Review by Ian Keogh
Time Clock is a deceptive beast, starting in a deliberately mundane manner before gradually introducing quiet anomalous items, and before you know it you’ve been swirled into a vortex of weirdness.
Larrybear works as a waitress, and the book opens with her clocking in and her daily routine. She gets on better with some of her fellow workers than others, and some customers can be complete pains. Everyone resembles a stylised human, but ten pages in we’re introduced to her best friend, who has a bird’s head. Larrybear spends her weekend at a sand counting event, where people display sand sculptures, but knowing exactly how many grains they’re constituted from. Larrybear has a talking guitar with arms that likes to bake.
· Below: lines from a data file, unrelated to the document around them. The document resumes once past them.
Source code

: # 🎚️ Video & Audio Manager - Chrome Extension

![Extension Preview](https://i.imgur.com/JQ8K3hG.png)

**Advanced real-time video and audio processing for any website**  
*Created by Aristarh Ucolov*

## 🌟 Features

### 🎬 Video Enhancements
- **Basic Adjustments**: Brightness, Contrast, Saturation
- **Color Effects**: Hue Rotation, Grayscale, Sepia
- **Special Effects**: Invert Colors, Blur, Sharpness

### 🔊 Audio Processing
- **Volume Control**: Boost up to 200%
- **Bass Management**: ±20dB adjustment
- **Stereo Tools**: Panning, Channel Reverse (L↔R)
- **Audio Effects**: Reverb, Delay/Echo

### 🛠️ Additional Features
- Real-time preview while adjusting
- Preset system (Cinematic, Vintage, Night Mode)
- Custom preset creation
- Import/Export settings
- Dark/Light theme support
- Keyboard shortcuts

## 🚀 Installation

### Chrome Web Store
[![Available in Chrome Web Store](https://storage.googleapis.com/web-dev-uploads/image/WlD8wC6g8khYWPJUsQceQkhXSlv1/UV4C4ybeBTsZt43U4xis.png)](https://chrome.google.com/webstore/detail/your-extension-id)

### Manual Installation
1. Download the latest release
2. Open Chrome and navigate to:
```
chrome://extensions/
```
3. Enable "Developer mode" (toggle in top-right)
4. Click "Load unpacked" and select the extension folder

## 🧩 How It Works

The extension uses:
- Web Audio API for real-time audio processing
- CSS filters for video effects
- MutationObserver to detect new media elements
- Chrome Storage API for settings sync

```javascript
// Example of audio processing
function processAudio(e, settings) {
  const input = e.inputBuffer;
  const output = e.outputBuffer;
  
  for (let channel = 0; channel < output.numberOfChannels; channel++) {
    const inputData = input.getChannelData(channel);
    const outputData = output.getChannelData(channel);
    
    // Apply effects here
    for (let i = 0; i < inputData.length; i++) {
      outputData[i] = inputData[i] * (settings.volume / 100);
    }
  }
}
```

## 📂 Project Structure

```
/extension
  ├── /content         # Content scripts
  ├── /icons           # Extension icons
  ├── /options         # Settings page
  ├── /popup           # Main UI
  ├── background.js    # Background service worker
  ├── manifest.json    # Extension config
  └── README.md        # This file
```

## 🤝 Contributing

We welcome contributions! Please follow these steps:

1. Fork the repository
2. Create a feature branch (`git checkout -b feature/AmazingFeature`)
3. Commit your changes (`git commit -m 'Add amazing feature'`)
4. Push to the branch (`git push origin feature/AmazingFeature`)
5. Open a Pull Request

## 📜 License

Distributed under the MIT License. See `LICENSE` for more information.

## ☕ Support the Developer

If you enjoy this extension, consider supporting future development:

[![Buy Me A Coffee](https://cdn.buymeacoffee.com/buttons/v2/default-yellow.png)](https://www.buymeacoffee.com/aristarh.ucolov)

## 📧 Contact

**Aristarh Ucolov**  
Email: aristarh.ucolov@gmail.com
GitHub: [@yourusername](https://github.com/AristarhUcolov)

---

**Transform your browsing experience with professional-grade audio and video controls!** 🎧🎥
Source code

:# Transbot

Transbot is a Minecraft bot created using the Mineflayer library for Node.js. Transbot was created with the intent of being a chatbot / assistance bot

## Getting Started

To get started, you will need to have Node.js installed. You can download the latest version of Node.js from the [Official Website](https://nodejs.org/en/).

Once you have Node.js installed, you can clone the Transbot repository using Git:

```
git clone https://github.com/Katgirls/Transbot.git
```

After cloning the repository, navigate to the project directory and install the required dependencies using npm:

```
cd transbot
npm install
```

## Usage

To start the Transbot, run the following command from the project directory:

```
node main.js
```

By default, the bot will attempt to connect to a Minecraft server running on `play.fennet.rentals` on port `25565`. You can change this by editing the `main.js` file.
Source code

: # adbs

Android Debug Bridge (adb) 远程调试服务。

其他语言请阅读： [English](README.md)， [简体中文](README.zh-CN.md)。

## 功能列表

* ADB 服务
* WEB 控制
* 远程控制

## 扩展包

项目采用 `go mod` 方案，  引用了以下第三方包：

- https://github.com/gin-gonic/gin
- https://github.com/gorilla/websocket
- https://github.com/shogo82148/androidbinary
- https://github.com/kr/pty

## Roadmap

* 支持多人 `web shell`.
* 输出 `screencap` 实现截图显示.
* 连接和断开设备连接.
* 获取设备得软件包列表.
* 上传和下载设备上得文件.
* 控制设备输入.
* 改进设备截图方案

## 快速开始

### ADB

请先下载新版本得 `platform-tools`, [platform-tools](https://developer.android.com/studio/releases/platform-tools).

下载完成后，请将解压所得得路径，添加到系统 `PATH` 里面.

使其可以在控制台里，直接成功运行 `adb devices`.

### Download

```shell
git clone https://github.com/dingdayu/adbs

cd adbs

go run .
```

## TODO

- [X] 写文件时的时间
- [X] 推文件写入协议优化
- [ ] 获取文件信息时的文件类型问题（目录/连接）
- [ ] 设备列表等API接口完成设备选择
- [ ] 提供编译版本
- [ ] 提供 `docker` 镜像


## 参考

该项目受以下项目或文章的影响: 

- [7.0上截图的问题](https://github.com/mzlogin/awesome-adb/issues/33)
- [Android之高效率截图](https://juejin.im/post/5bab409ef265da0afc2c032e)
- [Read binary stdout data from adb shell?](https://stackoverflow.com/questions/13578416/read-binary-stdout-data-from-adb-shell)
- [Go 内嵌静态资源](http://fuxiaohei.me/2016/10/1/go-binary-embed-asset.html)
The Eye of the Majestic Creature subtitle links this with Leslie Stein’s two previous books under that title, both of which merged fantasy elements with semi-autobiographical threads. There’s seemingly a subtext and a meaning to much of the content, but it’s so veiled in obscure comments and deeds that each interpretation will differ from others. The assorted speaking objects are presumably people who’ve been in Stein’s life at some stage, represented by their skills. This decoding and speculation makes for a sometimes very pretty, but ultimately unsatisfying read, because taken at face value, once you move past the surrealism it’s only occasionally that Time Clock sparks into life. One of the more engaging sequences has Larrybear in a bar and a typical drunk trying to impress her, but that’s brief and the exception. Too much of the remainder is nicely drawn without an awful lot going on, so comes across as intensely personal, but lacking the content to engage.